C.      Sistem Paradigma Etika Berbisnis dalam Islam
Bagi seorang muslim, kemapanan paradigma (pola pikir/cara pandang) konvensional akan arti manusia sebagai ‘ Homo economicus’ (pelaku ekonomi yang mencari keuntungan bagi dirinya tanpa mengindahkan kepentingan orang lain) tidak sepenuhnya sesuai dengan nilai-nilai etika Islam. Oleh sebab itu, konsep moral dalam perspektif Islam dikeluarkan pada saat pencerahan aksioma-aksioma yang sudah terlanjur terkenal (dari sistem kapitalis misalnya).
Ada beberapa ciri khas etos kerja Islami yang dapat diakomodir dari implementasi nilai Islam dalam al-Qur’an dan al-Hadits, seperti sebagai berikut menghargai waktu, ikhlas, jujur, komitmen kuat, istiqamah, disiplin dalam kerja dan lain sebagainya.[5]
Adapun penerapan etika bisnis dapat dilakukan pada tiga tingkatan, yaitu; individual, organisasi, dan sistem. Pertama, pada tingkat individual, etika bisnis mempengaruhi  pengambilan keputusan seseorang atas tanggungjawab pribadinya dan kesadaran sendiri, baik sebagai penguasa maupun manajer. Kedua, pada tingkat organisasi, seseorang sudah terikat kepada kebijakan perusahaan  dan persepsi perusahaan tentang tanggungjawab sosialnya. Ketiga, pada tingkat sistem, seseorang menjalankan kewajiban atau tindakan berdasarkan sistem etika tertentu. 
Realitasnya, para pelaku bisnis sering tidak mengindahkan etika. Nilai moral yang selaras dengan etika bisnis, misalnya toleransi, kesetiaan, kepercayaan, persamaan, emosi atau religius hanya dipegang oleh pelaku bisnis yang kurang berhasil dalam berbisnis. Sementara para pelaku bisnis yang sukses memegang prinsip-prinsip bisnis yang tidak bermoral, misalnya maksimalisasi laba, agresivitas, individualitas, semangat persaingan, dan manajemen konflik.[6]
Sistem paradigma etika berbisnis dalam Islam antara lain Islam ditujukan sebagai rahmatan lil’alamin, jangkauan Islam mencakup semua aspek kehidupan, tidak ada bagian kehidupan yang terlewatkan oleh Islam, bagian dari total kehidupan adalah dunia bisnis dan lain-lain.[7]
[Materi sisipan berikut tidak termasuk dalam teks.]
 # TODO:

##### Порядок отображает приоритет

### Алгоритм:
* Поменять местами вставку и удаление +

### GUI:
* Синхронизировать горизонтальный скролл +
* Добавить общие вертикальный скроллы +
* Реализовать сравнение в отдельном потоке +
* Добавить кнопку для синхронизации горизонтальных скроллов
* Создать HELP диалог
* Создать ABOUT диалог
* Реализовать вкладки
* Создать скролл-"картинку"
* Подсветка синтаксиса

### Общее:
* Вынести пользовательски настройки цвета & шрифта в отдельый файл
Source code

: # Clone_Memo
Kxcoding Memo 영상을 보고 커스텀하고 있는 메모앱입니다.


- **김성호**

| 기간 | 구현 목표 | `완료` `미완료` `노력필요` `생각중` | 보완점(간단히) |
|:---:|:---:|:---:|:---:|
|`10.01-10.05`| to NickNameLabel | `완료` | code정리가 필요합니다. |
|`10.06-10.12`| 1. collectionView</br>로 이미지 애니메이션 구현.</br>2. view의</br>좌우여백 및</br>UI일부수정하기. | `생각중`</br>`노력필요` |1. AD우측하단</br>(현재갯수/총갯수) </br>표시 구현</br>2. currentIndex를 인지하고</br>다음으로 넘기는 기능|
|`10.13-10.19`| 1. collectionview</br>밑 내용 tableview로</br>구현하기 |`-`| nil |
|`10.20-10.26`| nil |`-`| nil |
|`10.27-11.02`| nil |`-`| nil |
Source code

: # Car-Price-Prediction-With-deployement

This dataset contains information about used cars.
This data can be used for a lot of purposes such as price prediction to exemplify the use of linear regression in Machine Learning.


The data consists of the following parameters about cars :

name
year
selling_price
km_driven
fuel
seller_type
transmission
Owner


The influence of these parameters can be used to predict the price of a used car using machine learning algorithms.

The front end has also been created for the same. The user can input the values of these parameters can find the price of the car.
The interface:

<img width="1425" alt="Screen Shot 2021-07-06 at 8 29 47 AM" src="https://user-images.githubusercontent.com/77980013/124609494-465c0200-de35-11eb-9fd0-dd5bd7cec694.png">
D.      Perbedaan Sistem Etika Bisnis Islam dan Non-Islam
Sistem etika bisnis Islam berbeda dari sistem etika sekuler dan dari ajaran moral yang diyakini oleh agama-agama lain. Etika sekuler ini mengasumsikan ajaran moral yang bersifat sementara dan berubah-ubah karena didasarkan pada nilai-nilai yang diyakini dari pencetusnya. Misalnya epicurianisme atau ajaran tentang kebahagiaan demi kebahagiaan semata.
Pada saat yang sama, ajaran moral yang diyakini oleh sejumlah agama lain seringkali terlampau menekankan nilai-nilai yang mengabaikan keberadaan kita di dunia ini. Sebagai contoh, ajaran Kristen yang terlampau menekankan kedudukan biara telah mendorong pengikutnya untuk menyingkir dari hiruk-pikuk dan kesibukan kehidupan sehari-hari.
Untuk ajaran Islam yang melekat dalam sistem etika bisnis Islam menekankan hubungan manusia dengan Sang Pecipta. Kaum Muslim memiliki ajaran moral yang tidak terikat waktu dan tidak dipengaruhi oleh prilaku manusia. Ajaran etika bisnis Islam dapat diterapkan sampai pembuatan keputusan bisnis Muslim, sifat egoisme tidak mendapatkan tempat dalam Islam.[8]
Perusahaan dalam sistem bisnis (ekonomi) Islam adalah perusahaan keluarga, bukan Perseroan Terbatas yang pemegang sahamnya dapat menyerahkan pengelolaan perusahaan begitu saja pada orang yang ditunjuk sebagai manajer yang digaji. Sehubungan dengan sistem ini, maka tidak ada perusahaan yang menjadi sangat besar, seperti di dunia kapitalis barat, tetapi juga tidak ada perusahaan yang tiba-tiba bangkrut atau dibangkrutkan.
Misalnya dalam perusahaan yang Islami gaji karyawan dapat diturunkan jika perusahaan benar-benar merugi dan karyawan juga mendapat bonus jika keuntungan perusahaan meningkat. Buruh muda yang masih tinggal bersama orang tua dapat dibayar lebih rendah, sedangkan yang sudah berkeluarga dan punya anak dapat dibayar lebih tinggi dibandingkan rekan-rekannya yang masih muda.[9]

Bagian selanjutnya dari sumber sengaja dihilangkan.